What to work on: Write out again, exactly, the lines below starting at the one with "- [X] A user can" and ending at the one with "## Video Walkthrough".
*** Begin section ***
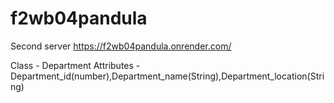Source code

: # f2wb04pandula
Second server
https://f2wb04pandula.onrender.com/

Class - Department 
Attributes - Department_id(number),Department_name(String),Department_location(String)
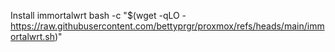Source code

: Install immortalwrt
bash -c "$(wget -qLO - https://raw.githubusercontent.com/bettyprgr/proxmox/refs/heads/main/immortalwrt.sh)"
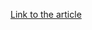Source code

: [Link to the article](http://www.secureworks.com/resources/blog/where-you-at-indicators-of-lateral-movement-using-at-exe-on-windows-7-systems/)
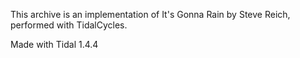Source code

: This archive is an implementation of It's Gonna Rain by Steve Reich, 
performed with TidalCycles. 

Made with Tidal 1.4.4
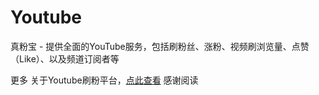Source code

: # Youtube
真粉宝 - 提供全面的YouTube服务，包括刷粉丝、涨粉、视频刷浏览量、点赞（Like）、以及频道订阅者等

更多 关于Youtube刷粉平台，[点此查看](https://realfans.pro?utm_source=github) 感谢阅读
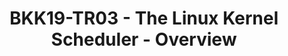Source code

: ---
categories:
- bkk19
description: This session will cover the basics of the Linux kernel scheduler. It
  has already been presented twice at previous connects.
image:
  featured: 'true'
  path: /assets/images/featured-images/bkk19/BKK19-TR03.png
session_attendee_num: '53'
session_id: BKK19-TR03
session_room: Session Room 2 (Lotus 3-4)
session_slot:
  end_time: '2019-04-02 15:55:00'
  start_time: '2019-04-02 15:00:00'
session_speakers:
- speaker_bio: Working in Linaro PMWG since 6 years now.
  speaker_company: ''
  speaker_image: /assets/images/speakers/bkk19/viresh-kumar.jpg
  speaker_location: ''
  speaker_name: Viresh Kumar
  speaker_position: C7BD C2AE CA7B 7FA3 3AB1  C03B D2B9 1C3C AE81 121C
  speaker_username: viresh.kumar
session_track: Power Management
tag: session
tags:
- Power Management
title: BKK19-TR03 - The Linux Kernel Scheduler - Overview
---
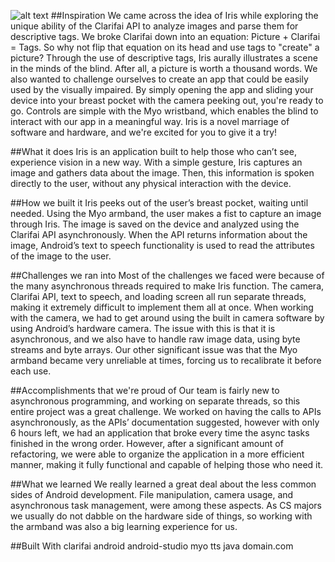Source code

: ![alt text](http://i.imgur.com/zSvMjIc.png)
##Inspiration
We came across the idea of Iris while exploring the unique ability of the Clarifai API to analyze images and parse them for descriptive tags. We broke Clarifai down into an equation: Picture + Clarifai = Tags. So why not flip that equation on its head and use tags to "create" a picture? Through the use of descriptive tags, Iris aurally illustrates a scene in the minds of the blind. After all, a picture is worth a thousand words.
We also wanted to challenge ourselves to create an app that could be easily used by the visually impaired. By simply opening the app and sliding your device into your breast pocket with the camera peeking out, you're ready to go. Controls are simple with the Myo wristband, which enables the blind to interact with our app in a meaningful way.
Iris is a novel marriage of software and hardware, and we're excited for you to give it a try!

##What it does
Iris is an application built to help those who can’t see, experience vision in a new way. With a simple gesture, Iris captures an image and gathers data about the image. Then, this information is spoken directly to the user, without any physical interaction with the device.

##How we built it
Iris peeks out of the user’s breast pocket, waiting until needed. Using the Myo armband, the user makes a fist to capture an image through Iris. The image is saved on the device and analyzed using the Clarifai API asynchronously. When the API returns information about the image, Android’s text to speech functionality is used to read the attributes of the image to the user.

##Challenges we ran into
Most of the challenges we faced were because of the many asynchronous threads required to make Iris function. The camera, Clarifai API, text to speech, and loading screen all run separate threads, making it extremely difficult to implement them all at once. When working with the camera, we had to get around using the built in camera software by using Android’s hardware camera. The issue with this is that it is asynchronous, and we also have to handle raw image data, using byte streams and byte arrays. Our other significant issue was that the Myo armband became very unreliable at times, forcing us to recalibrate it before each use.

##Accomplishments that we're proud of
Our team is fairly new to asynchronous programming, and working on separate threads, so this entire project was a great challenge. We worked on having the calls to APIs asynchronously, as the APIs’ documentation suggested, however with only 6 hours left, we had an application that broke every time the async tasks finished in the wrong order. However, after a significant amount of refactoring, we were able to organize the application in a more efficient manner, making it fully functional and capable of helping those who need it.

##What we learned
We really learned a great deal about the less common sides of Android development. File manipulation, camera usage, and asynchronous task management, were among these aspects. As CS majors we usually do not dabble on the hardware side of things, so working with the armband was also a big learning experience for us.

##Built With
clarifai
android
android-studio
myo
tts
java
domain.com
*** End section ***
*** Begin section ***
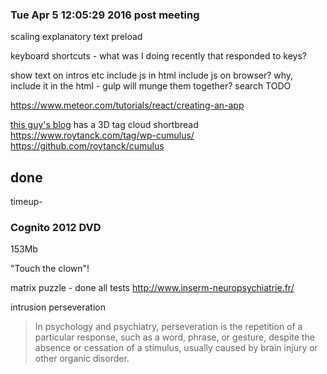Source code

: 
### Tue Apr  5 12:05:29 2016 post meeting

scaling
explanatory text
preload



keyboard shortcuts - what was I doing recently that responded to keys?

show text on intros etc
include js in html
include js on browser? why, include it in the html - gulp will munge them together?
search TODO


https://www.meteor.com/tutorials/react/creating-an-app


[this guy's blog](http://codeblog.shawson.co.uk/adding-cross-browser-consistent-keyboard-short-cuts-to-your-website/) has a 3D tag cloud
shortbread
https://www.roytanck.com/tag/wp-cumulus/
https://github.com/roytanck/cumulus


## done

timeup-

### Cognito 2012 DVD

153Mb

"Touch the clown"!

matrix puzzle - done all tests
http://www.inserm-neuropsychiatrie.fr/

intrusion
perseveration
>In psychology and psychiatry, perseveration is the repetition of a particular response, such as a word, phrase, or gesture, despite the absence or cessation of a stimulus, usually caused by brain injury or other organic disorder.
*** End section ***
*** Begin section ***
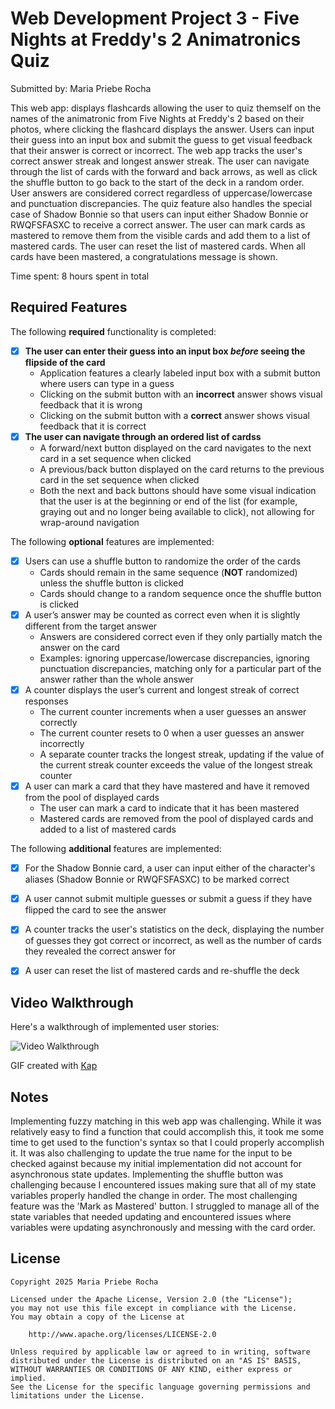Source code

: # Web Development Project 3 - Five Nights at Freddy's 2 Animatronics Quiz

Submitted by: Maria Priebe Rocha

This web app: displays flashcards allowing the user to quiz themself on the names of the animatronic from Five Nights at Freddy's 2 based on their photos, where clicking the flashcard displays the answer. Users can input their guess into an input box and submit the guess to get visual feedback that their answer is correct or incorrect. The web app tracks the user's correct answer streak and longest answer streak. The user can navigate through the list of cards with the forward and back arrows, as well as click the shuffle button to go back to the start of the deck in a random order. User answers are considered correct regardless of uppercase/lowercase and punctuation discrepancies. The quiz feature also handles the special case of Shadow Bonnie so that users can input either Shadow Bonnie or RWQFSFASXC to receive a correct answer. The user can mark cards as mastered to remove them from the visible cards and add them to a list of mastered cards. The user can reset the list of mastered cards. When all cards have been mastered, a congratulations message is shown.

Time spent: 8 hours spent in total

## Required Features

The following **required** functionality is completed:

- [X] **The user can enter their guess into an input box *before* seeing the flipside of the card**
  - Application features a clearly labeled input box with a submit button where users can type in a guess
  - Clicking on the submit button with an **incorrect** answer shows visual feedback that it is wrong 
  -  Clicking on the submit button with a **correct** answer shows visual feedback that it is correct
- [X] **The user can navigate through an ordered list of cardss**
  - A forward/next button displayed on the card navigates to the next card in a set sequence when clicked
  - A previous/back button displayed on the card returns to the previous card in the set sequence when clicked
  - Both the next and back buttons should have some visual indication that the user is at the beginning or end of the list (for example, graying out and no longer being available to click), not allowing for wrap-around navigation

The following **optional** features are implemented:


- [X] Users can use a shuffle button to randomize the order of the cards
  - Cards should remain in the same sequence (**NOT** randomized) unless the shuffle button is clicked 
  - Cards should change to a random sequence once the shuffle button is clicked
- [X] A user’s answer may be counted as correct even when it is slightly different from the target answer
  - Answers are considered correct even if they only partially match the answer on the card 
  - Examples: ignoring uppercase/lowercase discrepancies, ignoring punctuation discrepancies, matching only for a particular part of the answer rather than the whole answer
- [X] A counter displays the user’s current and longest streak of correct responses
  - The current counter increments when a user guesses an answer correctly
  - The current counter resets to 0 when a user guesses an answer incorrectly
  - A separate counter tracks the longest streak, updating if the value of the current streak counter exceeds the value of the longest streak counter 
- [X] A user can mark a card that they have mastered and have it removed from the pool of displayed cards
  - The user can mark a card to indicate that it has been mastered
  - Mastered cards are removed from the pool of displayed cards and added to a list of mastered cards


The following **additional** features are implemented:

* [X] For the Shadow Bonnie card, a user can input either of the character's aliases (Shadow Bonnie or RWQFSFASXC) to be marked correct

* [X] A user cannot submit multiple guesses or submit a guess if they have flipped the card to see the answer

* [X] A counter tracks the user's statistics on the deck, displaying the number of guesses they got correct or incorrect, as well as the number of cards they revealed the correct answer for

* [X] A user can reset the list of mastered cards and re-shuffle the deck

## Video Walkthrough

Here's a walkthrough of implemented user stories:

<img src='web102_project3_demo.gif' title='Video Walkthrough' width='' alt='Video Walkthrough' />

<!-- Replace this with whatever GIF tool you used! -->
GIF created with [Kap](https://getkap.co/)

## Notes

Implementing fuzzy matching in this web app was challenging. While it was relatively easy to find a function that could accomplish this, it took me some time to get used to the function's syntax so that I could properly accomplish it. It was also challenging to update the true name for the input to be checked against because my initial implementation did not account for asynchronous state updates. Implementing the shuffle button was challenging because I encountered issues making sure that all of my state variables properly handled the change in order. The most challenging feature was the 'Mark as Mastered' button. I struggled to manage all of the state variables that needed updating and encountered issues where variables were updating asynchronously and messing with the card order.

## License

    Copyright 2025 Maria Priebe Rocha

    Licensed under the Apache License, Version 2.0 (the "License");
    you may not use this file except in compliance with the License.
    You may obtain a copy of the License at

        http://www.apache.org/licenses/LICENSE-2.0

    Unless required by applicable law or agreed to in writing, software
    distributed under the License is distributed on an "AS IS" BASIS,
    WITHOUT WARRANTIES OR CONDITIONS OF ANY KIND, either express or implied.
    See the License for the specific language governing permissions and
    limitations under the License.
*** End section ***
Output for this task:
- [X] A user can mark a card that they have mastered and have it removed from the pool of displayed cards
  - The user can mark a card to indicate that it has been mastered
  - Mastered cards are removed from the pool of displayed cards and added to a list of mastered cards


The following **additional** features are implemented:

* [X] For the Shadow Bonnie card, a user can input either of the character's aliases (Shadow Bonnie or RWQFSFASXC) to be marked correct

* [X] A user cannot submit multiple guesses or submit a guess if they have flipped the card to see the answer

* [X] A counter tracks the user's statistics on the deck, displaying the number of guesses they got correct or incorrect, as well as the number of cards they revealed the correct answer for

* [X] A user can reset the list of mastered cards and re-shuffle the deck

## Video Walkthrough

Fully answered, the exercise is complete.